Шкодники были чем-то взволнованы. Я окликнул их погодя:
– Эй, чего вы там суетитесь?
– Да тут фраер кончается, – ответили мне, – дуба дает.
– Так что же вы ждете? Зовите надзирателя.
– Сейчас… Вот только вещички его поделим.
– Да вы что же, сволочи, – удивился я, – хотите голым его оставить?
– Ну зачем же! Мы его прикрыли, – сказал, приближаясь ко мне, один из шкодников. Он держал в руке суконный новенький полосатый пиджак, осматривал его и ухмылялся, морща губы: – Хороший материальчик! Чего ж его мертвому оставлять? Ему ведь все равно. Теперь для него любая одежда годится, а лучше всего – деревянная.

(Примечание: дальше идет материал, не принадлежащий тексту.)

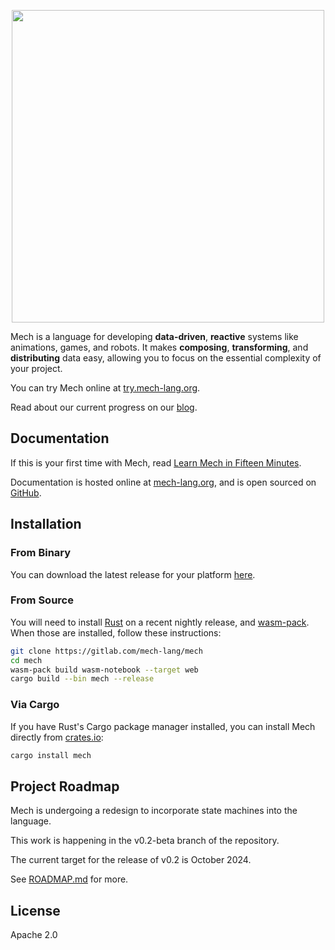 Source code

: <p align="center">
  <img width="500px" src="https://mech-lang.org/img/logo.png">
</p>

Mech is a language for developing **data-driven**, **reactive** systems like animations, games, and robots. It makes **composing**, **transforming**, and **distributing** data easy, allowing you to focus on the essential complexity of your project.

You can try Mech online at [try.mech-lang.org](http://try.mech-lang.org).

Read about our current progress on our [blog](https://mech-lang.org/blog/).

## Documentation

If this is your first time with Mech, read [Learn Mech in Fifteen Minutes](https://gitlab.com/mech-lang/docs/-/raw/v0.2-beta/II.guides/MechFifteen.mec?ref_type=heads).

Documentation is hosted online at [mech-lang.org](http://docs.mech-lang.org), and is open sourced on [GitHub](http://github.com/mech-lang/docs).

## Installation

### From Binary

You can download the latest release for your platform [here](https://github.com/mech-lang/mech/releases).

### From Source

You will need to install [Rust](https://www.rust-lang.org/learn/get-started) on a recent nightly release, and [wasm-pack](https://rustwasm.github.io/wasm-pack/installer/). When those are installed, follow these instructions:

```bash
git clone https://gitlab.com/mech-lang/mech
cd mech
wasm-pack build wasm-notebook --target web
cargo build --bin mech --release
```

### Via Cargo

If you have Rust's Cargo package manager installed, you can install Mech directly from [crates.io](https://crates.io/crates/mech):

```bash
cargo install mech
```

## Project Roadmap

Mech is undergoing a redesign to incorporate state machines into the language.

This work is happening in the v0.2-beta branch of the repository.

The current target for the release of v0.2 is October 2024.

See [ROADMAP.md](ROADMAP.md) for more.

## License

Apache 2.0
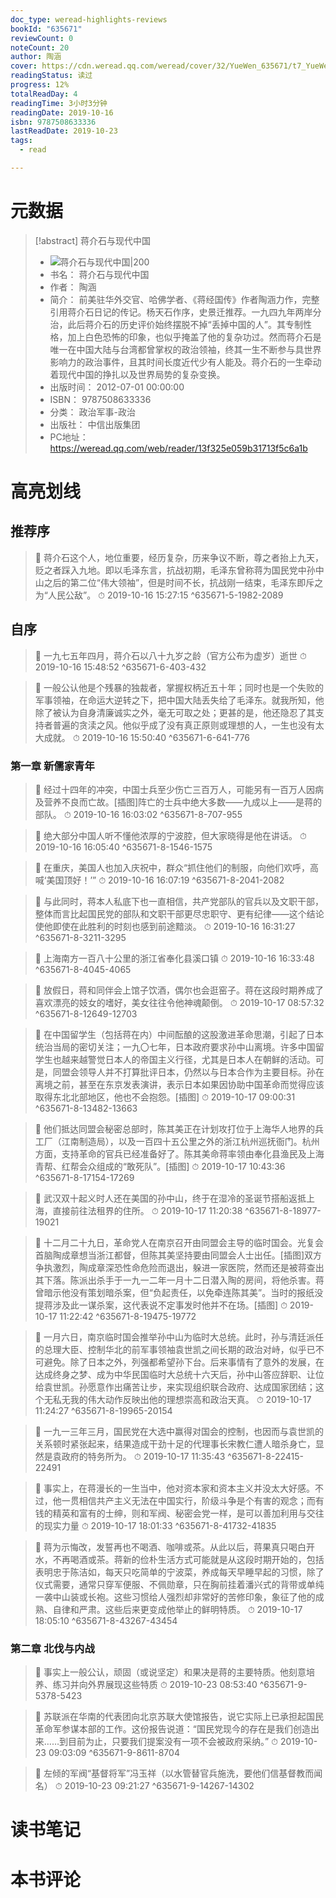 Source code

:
 ```yaml
---
doc_type: weread-highlights-reviews
bookId: "635671"
reviewCount: 0
noteCount: 20
author: 陶涵
cover: https://cdn.weread.qq.com/weread/cover/32/YueWen_635671/t7_YueWen_635671.jpg
readingStatus: 读过
progress: 12%
totalReadDay: 4
readingTime: 3小时3分钟
readingDate: 2019-10-16
isbn: 9787508633336
lastReadDate: 2019-10-23
tags:
  - read

---
```

# 元数据
> [!abstract] 蒋介石与现代中国
> - ![ 蒋介石与现代中国|200](https://cdn.weread.qq.com/weread/cover/32/YueWen_635671/t7_YueWen_635671.jpg)
> - 书名： 蒋介石与现代中国
> - 作者： 陶涵
> - 简介： 前美驻华外交官、哈佛学者、《蒋经国传》作者陶涵力作，完整引用蒋介石日记的传记。杨天石作序，史景迁推荐。一九四九年两岸分治，此后蒋介石的历史评价始终摆脱不掉“丢掉中国的人”。其专制性格，加上白色恐怖的印象，也似乎掩盖了他的复杂功过。然而蒋介石是唯一在中国大陆与台湾都曾掌权的政治领袖，终其一生不断参与具世界影响力的政治事件，且其时间长度近代少有人能及。蒋介石的一生牵动着现代中国的挣扎以及世界局势的复杂变换。
> - 出版时间： 2012-07-01 00:00:00
> - ISBN： 9787508633336
> - 分类： 政治军事-政治
> - 出版社： 中信出版集团
> - PC地址：https://weread.qq.com/web/reader/13f325e059b31713f5c6a1b

# 高亮划线

## 推荐序

> 📌 蒋介石这个人，地位重要，经历复杂，历来争议不断，尊之者抬上九天，贬之者踩入九地。即以毛泽东言，抗战初期，毛泽东曾称蒋为国民党中孙中山之后的第二位“伟大领袖”，但是时间不长，抗战刚一结束，毛泽东即斥之为“人民公敌”。 
> ⏱ 2019-10-16 15:27:15 ^635671-5-1982-2089

## 自序

> 📌 一九七五年四月，蒋介石以八十九岁之龄（官方公布为虚岁）逝世 
> ⏱ 2019-10-16 15:48:52 ^635671-6-403-432

> 📌 一般公认他是个残暴的独裁者，掌握权柄近五十年；同时也是一个失败的军事领袖，在命运大逆转之下，把中国大陆丢失给了毛泽东。就我所知，他除了被认为自身清廉诚实之外，毫无可取之处；更甚的是，他还隐忍了其支持者普遍的贪渎之风。他似乎成了没有真正原则或理想的人，一生也没有太大成就。 
> ⏱ 2019-10-16 15:50:40 ^635671-6-641-776

### 第一章 新儒家青年

> 📌 经过十四年的冲突，中国士兵至少伤亡三百万人，可能另有一百万人因病及营养不良而亡故。[插图]阵亡的士兵中绝大多数——九成以上——是蒋的部队。 
> ⏱ 2019-10-16 16:03:02 ^635671-8-707-955

> 📌 绝大部分中国人听不懂他浓厚的宁波腔，但大家晓得是他在讲话。 
> ⏱ 2019-10-16 16:05:40 ^635671-8-1546-1575

> 📌 在重庆，美国人也加入庆祝中，群众“抓住他们的制服，向他们欢呼，高喊‘美国顶好！’” 
> ⏱ 2019-10-16 16:07:19 ^635671-8-2041-2082

> 📌 与此同时，蒋本人私底下也一直相信，共产党部队的官兵以及文职干部，整体而言比起国民党的部队和文职干部更尽忠职守、更有纪律——这个结论使他即使在此胜利的时刻也感到前途黯淡。 
> ⏱ 2019-10-16 16:31:27 ^635671-8-3211-3295

> 📌 上海南方一百八十公里的浙江省奉化县溪口镇 
> ⏱ 2019-10-16 16:33:48 ^635671-8-4045-4065

> 📌 放假日，蒋和同伴会上馆子饮酒，偶尔也会逛窑子。蒋在这段时期养成了喜欢漂亮的妓女的嗜好，美女往往令他神魂颠倒。 
> ⏱ 2019-10-17 08:57:32 ^635671-8-12649-12703

> 📌 在中国留学生（包括蒋在内）中间酝酿的这股激进革命思潮，引起了日本统治当局的密切关注；一九〇七年，日本政府要求孙中山离境。许多中国留学生也越来越警觉日本人的帝国主义行径，尤其是日本人在朝鲜的活动。可是，同盟会领导人并不打算批评日本，仍然以与日本合作为主要目标。孙在离境之前，甚至在东京发表演讲，表示日本如果因协助中国革命而觉得应该取得东北北部地区，他也不会抱怨。[插图] 
> ⏱ 2019-10-17 09:00:31 ^635671-8-13482-13663

> 📌 他们抵达同盟会秘密总部时，陈其美正在计划攻打位于上海华人地界的兵工厂（江南制造局），以及一百四十五公里之外的浙江杭州巡抚衙门。杭州方面，支持革命的官兵已经准备好了。陈其美命蒋率领由奉化县渔民及上海青帮、红帮会众组成的“敢死队”。[插图] 
> ⏱ 2019-10-17 10:43:36 ^635671-8-17154-17269

> 📌 武汉双十起义时人还在美国的孙中山，终于在湿冷的圣诞节搭船返抵上海，直接前往法租界的住所。 
> ⏱ 2019-10-17 11:20:38 ^635671-8-18977-19021

> 📌 十二月二十九日，革命党人在南京召开由同盟会主导的临时国会。光复会首脑陶成章想当浙江都督，但陈其美坚持要由同盟会人士出任。[插图]双方争执激烈，陶成章深恐性命危险而退出，躲进一家医院，然而还是被蒋查出其下落。陈派出杀手于一九一二年一月十二日潜入陶的房间，将他杀害。蒋曾暗示他没有策划暗杀案，但“负起责任，以免牵连陈其美”。当时的报纸没提蒋涉及此一谋杀案，这代表说不定事发时他并不在场。[插图] 
> ⏱ 2019-10-17 11:22:42 ^635671-8-19475-19772

> 📌 一月六日，南京临时国会推举孙中山为临时大总统。此时，孙与清廷派任的总理大臣、控制华北的前军事领袖袁世凯之间长期的政治对峙，似乎已不可避免。除了日本之外，列强都希望孙下台。后来事情有了意外的发展，在达成终身之梦、成为中华民国临时大总统十六天后，孙中山答应辞职、让位给袁世凯。孙愿意作出痛苦让步，来实现组织联合政府、达成国家团结；这个无私无我的伟大动作反映出他的理想崇高和政治天真。 
> ⏱ 2019-10-17 11:24:27 ^635671-8-19965-20154

> 📌 一九一三年三月，国民党在大选中赢得对国会的控制，也因而与袁世凯的关系顿时紧张起来，结果造成干劲十足的代理事长宋教仁遭人暗杀身亡，显然是袁政府的特务所为。 
> ⏱ 2019-10-17 11:35:43 ^635671-8-22415-22491

> 📌 事实上，在蒋漫长的一生当中，他对资本家和资本主义并没太大好感。不过，他一贯相信共产主义无法在中国实行，阶级斗争是个有害的观念；而有钱的精英和富有的士绅，则和军阀、秘密会党一样，是可以善加利用与交往的现实力量 
> ⏱ 2019-10-17 18:01:33 ^635671-8-41732-41835

> 📌 蒋为示悔改，发誓再也不喝酒、咖啡或茶。从此以后，蒋果真只喝白开水，不再喝酒或茶。蒋新的俭朴生活方式可能就是从这段时期开始的，包括表明忠于陈洁如，每天只吃简单的宁波菜，养成每天早睡早起的习惯，除了仪式需要，通常只穿军便服、不佩勋章，只在胸前挂着潘兴式的背带或单纯一袭中山装或长袍。这些习惯给人强烈却非常好的苦修印象，象征了他的成熟、自律和严肃。这些后来更变成他举止的鲜明特质。 
> ⏱ 2019-10-17 18:05:10 ^635671-8-43267-43454

### 第二章 北伐与内战

> 📌 事实上一般公认，顽固（或说坚定）和果决是蒋的主要特质。他刻意培养、练习并向外界展现这些特质 
> ⏱ 2019-10-23 08:53:40 ^635671-9-5378-5423

> 📌 苏联派在华南的代表团向北京苏联大使馆报告，说它实际上已承担起国民革命军参谋本部的工作。这份报告说道：“国民党现今的存在是我们创造出来……到目前为止，只要我们提案没有一项不会被政府采纳。” 
> ⏱ 2019-10-23 09:03:09 ^635671-9-8611-8704

> 📌 左倾的军阀“基督将军”冯玉祥（以水管替官兵施洗，要他们信基督教而闻名） 
> ⏱ 2019-10-23 09:21:27 ^635671-9-14267-14302

# 读书笔记

# 本书评论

Когда покойника выносили из камеры, я посмотрел на его лицо; молодое, скуластое, все в рыжих веснушках, оно еще не утратило красок и было до странности безмятежным.
А ведь его раздевали еще дышащим, теплым, в сущности, полуживым. О чем он успел подумать в последний момент? Какая мысль пронзила его и утешила, примирила с тем, что случилось?
Заснул я трудно, перед самой зарей, и сны мне виделись тяжкие, болезненные, мутные: заросли крапивы окружали меня, и мертвый мальчик тянулся ко мне веснушчатым своим скуластым лицом. «Здесь не пройти, – бормотал он, указывая на заросли, – а ведь мы с тобой голые. Жжется… если бы у нас были вещи! С вещами…» Я очнулся, разбуженный окликом надзирателя:
– С вещами! На коридор!
В это утро со мною на суд отправлялось немало народа. Шумную нашу ораву пересчитали в коридоре, выстроили попарно и вывели на тюремный, залитый режущим солнцем двор.
Там уже дожидался, пофыркивал и чадил бензином высокий черный фургон – знаменитый арестантский воронок.
Была суббота – день передач и свиданий, – и возле ворот, неподалеку от воронка, теснились пришедшие с воли женщины. Одна из них, рыжеволосая, с высокими скулами, показалась мне странно знакомой: было такое чувство, словно бы я уже видел ее где-то… Она стояла, обеими руками прижимая к животу кастрюлю с дымящимся супом. Внезапно руки ее дрогнули, лицо напряглось, заострилось, глаза расширились и остекленели.
Я проследил за ее взглядом и вдруг понял, кто она, сообразил, в чем суть!
Женщина увидала в толпе суконный новенький полосатый пиджак – пиджак своего сына. Потом перевела взгляд дальше и там, на чужих, незнакомых людях, распознала остальные его вещи: рубашку, брюки, башмаки.
Мгновенная темная судорога прошла по ее лицу, но – удивительное дело! – она не закричала, не кинулась с расспросами, нет. Рот ее был сомкнут, губы белы. Что-то она, очевидно, угадывала, постигала… И, заранее ужасаясь этому, молчала, боялась слов.
Так она стояла, следя за нами, и что-то каменное было во всем ее облике. Только руки ее, державшие кастрюлю, дрожали все сильней и опускались все ниже и ниже, проливая на землю, в пыль, принесенный для сына суп.
Глава 2
«Кого ни спросишь – у всех указ…»
Суд был суровым и скорым: вся его процедура заняла не более часа. После того как прокурор произнес обвинительную речь (он настаивал на применении самых решительных мер), выступил наш защитник.